_Exercise goal_
I need each line of the entries below that includes the string "Verify".

_Exercise inputs_
· · · · · · ·
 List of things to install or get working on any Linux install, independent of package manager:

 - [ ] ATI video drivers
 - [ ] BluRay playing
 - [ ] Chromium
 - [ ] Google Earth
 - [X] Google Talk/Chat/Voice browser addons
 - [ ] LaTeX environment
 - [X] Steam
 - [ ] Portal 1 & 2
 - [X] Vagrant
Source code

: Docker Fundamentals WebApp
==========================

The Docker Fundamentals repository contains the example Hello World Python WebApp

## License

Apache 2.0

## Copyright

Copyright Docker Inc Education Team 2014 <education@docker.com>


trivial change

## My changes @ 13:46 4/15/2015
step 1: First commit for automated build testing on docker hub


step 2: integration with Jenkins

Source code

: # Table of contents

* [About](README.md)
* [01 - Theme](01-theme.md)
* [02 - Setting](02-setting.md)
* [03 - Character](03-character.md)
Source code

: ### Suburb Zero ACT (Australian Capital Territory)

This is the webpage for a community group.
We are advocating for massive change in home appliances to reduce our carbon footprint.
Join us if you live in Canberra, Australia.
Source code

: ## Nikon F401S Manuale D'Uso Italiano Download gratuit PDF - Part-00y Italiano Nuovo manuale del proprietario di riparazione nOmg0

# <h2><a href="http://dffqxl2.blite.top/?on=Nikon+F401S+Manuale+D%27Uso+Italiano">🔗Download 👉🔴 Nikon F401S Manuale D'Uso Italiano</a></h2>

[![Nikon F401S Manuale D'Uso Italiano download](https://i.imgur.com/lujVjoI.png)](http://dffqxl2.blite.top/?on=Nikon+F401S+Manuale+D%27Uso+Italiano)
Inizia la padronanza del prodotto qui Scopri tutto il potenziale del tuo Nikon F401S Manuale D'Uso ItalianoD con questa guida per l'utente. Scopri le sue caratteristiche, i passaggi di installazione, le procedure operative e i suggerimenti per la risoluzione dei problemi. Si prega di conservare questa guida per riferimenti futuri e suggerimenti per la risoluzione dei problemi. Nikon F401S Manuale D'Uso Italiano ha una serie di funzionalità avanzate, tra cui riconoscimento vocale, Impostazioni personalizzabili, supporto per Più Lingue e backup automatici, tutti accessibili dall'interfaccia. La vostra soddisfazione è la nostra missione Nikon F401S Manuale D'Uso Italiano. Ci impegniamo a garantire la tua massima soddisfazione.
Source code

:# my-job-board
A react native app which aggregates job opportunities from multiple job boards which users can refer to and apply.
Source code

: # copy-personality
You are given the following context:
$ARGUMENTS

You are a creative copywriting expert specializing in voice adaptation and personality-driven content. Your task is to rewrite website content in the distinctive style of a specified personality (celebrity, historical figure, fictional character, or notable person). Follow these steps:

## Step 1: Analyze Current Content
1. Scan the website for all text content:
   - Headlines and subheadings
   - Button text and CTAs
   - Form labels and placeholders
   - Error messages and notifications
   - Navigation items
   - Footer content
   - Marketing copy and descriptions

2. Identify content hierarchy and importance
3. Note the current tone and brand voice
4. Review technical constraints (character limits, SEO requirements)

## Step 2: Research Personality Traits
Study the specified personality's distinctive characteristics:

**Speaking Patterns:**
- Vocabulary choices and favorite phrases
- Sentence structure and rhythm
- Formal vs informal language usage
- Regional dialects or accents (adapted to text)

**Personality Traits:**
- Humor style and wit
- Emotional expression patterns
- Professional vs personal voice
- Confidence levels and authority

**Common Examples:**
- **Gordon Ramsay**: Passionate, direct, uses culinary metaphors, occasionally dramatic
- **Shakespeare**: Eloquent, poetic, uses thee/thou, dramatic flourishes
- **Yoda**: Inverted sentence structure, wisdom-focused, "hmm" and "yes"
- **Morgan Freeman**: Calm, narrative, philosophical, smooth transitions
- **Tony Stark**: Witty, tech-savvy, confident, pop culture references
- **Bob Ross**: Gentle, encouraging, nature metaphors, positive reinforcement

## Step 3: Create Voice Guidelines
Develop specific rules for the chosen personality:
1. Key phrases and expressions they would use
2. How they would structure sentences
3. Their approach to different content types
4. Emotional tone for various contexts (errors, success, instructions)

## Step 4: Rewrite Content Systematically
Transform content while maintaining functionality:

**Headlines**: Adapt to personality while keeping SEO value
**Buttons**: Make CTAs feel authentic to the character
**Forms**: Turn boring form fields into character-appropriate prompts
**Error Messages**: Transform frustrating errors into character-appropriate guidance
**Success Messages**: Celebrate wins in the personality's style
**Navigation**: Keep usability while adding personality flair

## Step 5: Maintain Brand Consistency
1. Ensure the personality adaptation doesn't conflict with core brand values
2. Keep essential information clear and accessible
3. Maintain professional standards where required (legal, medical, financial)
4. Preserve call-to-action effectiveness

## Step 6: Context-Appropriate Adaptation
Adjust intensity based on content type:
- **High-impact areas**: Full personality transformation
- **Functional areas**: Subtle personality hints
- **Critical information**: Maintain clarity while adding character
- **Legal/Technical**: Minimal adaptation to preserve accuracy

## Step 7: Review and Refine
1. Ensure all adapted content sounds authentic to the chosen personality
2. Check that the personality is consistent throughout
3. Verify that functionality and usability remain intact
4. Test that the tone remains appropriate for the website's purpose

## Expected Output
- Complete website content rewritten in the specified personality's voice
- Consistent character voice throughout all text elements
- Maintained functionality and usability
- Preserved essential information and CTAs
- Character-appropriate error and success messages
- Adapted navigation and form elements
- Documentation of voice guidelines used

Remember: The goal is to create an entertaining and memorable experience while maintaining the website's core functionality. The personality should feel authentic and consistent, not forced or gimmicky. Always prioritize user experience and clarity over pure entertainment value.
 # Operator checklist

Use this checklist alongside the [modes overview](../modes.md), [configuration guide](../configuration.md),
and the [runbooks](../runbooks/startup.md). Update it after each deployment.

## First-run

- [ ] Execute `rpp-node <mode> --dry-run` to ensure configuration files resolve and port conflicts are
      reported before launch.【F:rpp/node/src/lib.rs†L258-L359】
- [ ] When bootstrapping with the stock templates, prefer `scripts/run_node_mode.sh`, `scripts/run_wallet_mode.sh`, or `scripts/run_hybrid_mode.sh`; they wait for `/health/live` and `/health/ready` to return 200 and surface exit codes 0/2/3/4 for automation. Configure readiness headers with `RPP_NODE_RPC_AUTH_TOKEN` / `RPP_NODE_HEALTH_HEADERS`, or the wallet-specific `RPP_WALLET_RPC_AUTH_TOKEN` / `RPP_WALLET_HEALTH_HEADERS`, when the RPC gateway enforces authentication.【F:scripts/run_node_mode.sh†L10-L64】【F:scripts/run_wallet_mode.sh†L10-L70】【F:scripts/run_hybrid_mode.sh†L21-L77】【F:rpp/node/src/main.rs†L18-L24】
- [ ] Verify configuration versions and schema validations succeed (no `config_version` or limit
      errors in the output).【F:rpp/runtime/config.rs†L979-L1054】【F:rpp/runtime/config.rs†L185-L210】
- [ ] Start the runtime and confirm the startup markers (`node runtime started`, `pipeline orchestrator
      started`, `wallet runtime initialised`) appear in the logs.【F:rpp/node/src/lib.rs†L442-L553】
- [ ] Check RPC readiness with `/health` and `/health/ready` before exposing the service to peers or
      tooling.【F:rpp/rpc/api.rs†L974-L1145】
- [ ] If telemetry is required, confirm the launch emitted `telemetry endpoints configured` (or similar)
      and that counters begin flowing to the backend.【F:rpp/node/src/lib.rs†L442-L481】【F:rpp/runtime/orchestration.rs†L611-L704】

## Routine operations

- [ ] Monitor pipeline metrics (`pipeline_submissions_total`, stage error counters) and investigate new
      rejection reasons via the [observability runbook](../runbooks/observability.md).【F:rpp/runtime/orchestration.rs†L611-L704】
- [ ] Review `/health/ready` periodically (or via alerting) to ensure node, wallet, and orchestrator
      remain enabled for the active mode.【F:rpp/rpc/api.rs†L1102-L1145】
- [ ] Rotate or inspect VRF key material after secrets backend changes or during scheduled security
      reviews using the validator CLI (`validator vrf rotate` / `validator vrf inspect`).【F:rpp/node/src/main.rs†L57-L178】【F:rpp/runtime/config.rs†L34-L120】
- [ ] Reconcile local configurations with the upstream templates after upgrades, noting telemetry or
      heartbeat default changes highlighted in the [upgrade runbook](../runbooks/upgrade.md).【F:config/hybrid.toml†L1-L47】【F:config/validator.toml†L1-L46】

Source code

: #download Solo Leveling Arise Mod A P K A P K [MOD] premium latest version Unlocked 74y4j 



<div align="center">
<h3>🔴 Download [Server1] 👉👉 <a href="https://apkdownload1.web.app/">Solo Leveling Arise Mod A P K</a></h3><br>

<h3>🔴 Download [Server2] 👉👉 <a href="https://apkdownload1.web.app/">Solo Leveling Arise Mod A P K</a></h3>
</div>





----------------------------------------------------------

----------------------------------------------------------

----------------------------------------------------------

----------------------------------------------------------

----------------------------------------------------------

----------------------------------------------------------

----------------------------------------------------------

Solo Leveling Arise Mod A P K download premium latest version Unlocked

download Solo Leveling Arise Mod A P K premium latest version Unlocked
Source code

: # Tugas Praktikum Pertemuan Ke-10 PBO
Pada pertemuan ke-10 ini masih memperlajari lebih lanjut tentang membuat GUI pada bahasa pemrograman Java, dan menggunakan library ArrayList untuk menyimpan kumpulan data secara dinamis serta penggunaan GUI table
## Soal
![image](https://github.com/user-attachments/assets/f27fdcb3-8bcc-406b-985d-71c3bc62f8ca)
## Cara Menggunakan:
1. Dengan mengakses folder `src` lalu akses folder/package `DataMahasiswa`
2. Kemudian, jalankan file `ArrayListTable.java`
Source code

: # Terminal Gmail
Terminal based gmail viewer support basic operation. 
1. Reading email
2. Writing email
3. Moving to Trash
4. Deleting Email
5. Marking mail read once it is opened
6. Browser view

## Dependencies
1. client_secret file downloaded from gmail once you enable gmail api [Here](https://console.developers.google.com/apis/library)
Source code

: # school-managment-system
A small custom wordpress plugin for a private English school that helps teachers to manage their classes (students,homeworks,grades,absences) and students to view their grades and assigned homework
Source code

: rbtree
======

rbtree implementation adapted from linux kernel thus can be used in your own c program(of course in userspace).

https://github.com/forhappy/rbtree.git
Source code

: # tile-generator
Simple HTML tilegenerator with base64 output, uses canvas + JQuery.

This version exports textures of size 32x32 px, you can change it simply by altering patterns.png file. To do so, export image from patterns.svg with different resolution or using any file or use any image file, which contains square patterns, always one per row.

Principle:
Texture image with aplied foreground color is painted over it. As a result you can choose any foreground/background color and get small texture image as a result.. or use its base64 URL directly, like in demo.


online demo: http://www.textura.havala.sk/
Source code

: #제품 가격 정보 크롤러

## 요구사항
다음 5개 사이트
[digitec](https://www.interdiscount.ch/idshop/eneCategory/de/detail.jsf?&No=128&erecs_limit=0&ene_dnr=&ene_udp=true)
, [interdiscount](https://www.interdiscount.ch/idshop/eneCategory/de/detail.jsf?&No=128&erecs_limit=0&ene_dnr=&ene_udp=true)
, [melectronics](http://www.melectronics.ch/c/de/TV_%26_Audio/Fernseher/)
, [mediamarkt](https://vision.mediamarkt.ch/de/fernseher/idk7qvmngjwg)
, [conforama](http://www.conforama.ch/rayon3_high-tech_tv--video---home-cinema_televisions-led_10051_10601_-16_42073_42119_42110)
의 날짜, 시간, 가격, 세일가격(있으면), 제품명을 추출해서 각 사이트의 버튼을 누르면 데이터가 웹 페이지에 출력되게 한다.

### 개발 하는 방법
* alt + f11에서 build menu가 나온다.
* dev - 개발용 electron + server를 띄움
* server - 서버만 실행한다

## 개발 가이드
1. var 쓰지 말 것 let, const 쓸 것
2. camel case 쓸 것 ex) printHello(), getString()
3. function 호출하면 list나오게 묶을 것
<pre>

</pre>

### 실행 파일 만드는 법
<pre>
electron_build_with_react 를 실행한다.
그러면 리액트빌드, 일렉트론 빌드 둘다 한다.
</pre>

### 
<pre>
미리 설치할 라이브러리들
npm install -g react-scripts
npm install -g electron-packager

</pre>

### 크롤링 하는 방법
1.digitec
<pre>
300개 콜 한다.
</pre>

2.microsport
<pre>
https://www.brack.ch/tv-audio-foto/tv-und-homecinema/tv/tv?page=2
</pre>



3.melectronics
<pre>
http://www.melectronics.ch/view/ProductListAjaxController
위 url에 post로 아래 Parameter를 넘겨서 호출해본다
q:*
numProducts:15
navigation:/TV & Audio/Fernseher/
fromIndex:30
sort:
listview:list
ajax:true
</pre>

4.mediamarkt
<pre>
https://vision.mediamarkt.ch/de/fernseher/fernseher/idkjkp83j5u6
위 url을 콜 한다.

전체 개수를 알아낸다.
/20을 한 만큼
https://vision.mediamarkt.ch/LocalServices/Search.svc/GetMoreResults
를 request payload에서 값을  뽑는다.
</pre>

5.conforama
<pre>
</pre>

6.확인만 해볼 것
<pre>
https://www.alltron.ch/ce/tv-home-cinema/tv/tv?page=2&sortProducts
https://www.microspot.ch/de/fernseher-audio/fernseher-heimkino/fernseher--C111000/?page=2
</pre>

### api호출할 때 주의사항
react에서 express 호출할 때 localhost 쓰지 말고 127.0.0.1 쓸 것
· · · · · · ·
_Solution to this problem_
3. Verify that functionality and usability remain intact
- [ ] Verify configuration versions and schema validations succeed (no `config_version` or limit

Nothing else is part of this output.